Juego en el equipo de quienes al mismo tiempo
que disfrutamos de los reencuentros con amigos y compañeros del remoto ayer, también
tenemos en relación a ellos temores bien fundados.
He tenido experiencia en ese rubro muy
próximas al testimonio de lo que aconteció a Andrés Trapiello. “Me he
encontrado ayer por la tarde en la calle con una compañera de la universidad.
Al principio, en ambos, prendió cierto entusiasmo, que se fue marchitando
vertiginosamente.” Y es así como la alegría devino en contrariedad compartida.

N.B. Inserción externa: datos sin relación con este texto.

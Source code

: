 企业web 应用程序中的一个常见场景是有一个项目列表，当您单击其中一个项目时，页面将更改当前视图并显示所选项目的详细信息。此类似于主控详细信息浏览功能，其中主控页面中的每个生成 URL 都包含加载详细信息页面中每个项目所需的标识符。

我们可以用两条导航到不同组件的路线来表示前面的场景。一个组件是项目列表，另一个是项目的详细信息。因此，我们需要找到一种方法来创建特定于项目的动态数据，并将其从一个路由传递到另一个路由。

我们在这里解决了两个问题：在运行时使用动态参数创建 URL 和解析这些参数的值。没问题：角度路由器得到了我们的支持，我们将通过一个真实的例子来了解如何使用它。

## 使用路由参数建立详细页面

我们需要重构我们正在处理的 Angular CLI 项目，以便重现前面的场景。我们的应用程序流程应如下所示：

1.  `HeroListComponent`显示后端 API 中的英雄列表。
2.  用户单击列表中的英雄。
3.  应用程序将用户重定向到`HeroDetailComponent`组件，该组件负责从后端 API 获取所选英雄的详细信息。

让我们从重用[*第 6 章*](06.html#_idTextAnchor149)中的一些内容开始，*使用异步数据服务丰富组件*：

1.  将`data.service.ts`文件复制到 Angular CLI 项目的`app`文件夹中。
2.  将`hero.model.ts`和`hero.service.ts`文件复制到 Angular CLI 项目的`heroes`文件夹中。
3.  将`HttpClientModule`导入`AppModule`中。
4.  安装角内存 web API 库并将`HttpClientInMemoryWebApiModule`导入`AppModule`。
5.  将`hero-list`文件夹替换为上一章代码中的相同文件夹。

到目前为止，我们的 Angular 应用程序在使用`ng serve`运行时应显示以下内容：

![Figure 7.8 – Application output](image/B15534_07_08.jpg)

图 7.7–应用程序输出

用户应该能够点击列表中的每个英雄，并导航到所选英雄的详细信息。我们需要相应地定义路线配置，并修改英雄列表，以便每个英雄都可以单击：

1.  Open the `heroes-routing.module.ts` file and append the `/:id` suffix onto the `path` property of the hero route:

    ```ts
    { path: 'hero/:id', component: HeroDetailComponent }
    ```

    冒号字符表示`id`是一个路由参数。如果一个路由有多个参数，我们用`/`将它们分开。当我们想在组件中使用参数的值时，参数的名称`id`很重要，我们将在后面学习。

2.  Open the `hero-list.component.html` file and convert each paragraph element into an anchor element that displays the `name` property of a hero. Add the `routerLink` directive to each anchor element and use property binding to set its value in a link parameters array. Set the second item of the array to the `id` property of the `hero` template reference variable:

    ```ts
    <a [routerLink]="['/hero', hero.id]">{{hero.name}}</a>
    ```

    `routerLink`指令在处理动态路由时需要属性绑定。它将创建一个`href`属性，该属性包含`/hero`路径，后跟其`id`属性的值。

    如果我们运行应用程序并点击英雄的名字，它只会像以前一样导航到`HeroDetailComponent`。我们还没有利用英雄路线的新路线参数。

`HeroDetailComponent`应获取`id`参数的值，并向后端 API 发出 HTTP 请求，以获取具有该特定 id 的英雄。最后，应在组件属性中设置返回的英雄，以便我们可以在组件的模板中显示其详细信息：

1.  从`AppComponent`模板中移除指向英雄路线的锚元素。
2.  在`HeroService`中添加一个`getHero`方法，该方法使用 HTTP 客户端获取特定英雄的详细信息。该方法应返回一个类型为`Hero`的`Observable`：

A los cinco minutos ya nos habíamos
contado todo lo que le había sucedido a cada cual en los últimos doce años. Un
silencio. Luego unas frases, unos coletazos de conversación y otro silencio.
Ninguno de los dos quiso abordar la despedida, pero ambos la deseábamos.
Pero aquel desencuentro no había
terminado por eso tantas veces dicho de que toda situación es factible de empeorar.
Cuando por fin decidimos decirnos adiós,
comprobamos con espanto que los dos íbamos en la misma dirección. He leído en
la expresión de su cara, como ella debió leer en la mía, que ninguno iba a
decir aquello de “te acompaño”. Nos hemos dicho adiós, hemos caminado juntos
cinco o seis manzanas de casas sin despegar los labios y en una esquina hemos
vuelto a repetir el adiós a una distancia ya el uno del otro que impidiera
volver a darnos un beso; levantando ligeramente la mano; mirando a la calzada,
como el que pone toda su atención en cruzar una calle.
No es aventurado arriesgar que
seguramente durante un rato ambos siguieron cargando esa mezcla de nostalgia,
vacío y tristeza que a veces nos reencuentra.